**Dataset entries**

■ ■ ■ ■ ■

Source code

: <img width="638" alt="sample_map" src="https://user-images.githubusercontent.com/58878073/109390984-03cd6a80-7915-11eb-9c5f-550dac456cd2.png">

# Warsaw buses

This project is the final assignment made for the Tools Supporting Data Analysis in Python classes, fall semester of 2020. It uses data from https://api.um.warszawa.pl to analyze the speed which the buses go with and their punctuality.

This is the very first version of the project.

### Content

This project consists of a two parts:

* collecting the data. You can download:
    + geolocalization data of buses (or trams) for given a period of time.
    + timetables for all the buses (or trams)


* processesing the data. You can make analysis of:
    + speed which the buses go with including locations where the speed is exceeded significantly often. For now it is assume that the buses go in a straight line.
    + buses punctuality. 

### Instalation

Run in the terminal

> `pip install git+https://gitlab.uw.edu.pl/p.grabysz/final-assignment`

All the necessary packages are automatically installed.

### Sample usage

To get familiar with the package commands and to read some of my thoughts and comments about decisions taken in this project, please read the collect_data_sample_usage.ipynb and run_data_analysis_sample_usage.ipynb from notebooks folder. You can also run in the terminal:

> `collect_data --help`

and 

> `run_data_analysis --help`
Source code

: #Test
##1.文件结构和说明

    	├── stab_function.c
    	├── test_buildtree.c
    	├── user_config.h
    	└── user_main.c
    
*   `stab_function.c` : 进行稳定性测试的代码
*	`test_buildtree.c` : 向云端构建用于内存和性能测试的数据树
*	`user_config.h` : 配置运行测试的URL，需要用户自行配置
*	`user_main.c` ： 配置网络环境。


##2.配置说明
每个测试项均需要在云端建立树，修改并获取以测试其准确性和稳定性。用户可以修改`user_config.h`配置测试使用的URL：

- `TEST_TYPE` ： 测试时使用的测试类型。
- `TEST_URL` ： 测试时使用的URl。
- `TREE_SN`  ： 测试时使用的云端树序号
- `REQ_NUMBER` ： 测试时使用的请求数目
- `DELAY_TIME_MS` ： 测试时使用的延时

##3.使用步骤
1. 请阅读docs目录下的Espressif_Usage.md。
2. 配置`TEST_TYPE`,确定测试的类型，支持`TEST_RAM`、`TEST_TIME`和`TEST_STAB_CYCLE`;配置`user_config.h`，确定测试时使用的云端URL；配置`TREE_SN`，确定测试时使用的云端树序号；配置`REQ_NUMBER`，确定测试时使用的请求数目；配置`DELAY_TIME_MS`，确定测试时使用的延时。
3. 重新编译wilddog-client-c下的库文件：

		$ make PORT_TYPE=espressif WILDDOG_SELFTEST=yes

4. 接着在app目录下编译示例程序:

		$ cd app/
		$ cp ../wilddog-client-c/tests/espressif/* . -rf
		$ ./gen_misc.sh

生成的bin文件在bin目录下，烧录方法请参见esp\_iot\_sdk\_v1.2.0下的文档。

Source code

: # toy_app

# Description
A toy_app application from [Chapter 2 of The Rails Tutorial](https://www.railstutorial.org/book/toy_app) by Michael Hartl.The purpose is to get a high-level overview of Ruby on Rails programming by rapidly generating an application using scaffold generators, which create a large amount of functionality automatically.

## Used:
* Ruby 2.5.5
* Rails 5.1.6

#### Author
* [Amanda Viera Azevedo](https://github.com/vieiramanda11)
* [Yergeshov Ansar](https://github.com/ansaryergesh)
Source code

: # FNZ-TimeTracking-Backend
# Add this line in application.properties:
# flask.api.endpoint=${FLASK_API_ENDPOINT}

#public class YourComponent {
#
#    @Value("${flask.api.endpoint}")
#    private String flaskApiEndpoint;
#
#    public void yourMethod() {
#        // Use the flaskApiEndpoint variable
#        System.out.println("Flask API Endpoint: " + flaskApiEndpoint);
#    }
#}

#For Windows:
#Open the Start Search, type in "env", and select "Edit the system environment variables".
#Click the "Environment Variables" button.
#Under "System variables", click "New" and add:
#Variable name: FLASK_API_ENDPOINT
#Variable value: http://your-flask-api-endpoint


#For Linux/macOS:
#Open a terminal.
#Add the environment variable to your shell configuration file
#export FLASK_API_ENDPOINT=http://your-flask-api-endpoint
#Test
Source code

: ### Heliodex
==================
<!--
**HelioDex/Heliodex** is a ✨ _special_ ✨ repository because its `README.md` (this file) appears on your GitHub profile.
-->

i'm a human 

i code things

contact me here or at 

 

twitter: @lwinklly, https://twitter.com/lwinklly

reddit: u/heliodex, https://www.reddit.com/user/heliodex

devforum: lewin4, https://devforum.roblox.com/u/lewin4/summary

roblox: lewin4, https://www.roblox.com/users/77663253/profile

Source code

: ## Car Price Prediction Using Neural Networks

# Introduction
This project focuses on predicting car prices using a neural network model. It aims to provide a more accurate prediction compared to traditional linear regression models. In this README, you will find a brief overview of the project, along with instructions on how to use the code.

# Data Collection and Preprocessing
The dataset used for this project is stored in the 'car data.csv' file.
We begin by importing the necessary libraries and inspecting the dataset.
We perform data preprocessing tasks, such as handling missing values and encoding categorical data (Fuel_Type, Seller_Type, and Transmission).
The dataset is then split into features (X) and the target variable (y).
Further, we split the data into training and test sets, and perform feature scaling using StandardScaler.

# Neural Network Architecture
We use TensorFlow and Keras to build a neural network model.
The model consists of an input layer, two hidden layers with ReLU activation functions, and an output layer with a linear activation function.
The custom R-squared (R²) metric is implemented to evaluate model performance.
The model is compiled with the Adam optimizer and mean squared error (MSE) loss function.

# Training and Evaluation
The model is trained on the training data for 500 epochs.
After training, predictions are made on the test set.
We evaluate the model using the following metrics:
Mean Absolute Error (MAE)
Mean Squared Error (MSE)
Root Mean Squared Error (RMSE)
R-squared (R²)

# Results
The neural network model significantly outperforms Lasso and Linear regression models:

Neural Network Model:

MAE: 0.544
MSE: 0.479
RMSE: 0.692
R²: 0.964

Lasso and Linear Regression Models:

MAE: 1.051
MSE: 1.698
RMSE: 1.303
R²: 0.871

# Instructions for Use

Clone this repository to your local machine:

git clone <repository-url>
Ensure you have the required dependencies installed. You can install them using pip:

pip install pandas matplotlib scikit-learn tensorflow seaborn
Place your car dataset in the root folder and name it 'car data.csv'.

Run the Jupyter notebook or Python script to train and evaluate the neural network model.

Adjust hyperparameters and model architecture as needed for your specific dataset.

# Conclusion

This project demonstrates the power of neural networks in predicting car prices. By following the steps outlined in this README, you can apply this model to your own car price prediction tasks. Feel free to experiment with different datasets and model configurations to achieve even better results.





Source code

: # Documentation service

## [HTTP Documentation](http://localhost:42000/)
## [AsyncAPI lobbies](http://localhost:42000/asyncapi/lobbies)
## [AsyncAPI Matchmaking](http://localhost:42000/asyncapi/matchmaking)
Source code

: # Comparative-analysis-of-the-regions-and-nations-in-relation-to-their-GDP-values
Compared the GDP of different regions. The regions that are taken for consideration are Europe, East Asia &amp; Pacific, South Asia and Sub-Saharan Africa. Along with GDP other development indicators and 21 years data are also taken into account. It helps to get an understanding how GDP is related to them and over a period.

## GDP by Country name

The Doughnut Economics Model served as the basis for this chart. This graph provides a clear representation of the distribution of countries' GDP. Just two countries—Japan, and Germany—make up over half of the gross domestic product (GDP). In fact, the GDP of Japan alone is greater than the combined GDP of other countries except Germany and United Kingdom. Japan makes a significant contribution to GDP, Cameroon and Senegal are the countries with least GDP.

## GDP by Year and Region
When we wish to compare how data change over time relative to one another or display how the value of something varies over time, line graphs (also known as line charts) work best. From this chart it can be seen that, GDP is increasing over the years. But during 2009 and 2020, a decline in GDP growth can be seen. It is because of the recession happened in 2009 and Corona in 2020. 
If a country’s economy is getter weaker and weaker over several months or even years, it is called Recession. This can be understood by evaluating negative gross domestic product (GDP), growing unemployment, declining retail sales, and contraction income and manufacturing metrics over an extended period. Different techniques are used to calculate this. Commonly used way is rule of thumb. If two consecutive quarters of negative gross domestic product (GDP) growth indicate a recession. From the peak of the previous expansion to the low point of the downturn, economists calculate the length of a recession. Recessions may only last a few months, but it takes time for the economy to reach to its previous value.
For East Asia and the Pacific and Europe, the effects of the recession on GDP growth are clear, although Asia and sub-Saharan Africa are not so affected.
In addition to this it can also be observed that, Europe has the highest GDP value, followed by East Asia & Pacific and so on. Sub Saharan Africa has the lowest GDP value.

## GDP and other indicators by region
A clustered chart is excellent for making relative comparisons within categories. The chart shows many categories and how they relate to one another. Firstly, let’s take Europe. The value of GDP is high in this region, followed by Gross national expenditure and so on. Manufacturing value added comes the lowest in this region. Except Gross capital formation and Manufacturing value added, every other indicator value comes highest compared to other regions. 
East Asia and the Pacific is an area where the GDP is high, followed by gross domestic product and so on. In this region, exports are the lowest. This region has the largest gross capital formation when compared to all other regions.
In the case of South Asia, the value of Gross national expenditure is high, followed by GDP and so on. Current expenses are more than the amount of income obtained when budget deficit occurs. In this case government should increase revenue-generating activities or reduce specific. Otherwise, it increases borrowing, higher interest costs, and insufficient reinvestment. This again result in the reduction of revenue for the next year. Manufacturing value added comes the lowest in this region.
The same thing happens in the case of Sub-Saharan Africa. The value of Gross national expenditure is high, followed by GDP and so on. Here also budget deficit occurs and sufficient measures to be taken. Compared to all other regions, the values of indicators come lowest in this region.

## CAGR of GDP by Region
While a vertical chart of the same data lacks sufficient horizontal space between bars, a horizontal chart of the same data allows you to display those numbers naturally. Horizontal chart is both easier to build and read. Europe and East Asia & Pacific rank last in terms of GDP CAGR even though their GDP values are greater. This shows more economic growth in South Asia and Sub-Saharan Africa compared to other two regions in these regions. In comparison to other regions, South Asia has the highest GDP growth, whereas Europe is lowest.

■ ■ ■ ■ ■

**Prompt**
Looking at the entries above, can you reproduce exactly the lines from the one that holds "The Doughnut Economics" through the one that holds "When we wish", and only those?

**Task response**
The Doughnut Economics Model served as the basis for this chart. This graph provides a clear representation of the distribution of countries' GDP. Just two countries—Japan, and Germany—make up over half of the gross domestic product (GDP). In fact, the GDP of Japan alone is greater than the combined GDP of other countries except Germany and United Kingdom. Japan makes a significant contribution to GDP, Cameroon and Senegal are the countries with least GDP.

## GDP by Year and Region
When we wish to compare how data change over time relative to one another or display how the value of something varies over time, line graphs (also known as line charts) work best. From this chart it can be seen that, GDP is increasing over the years. But during 2009 and 2020, a decline in GDP growth can be seen. It is because of the recession happened in 2009 and Corona in 2020. 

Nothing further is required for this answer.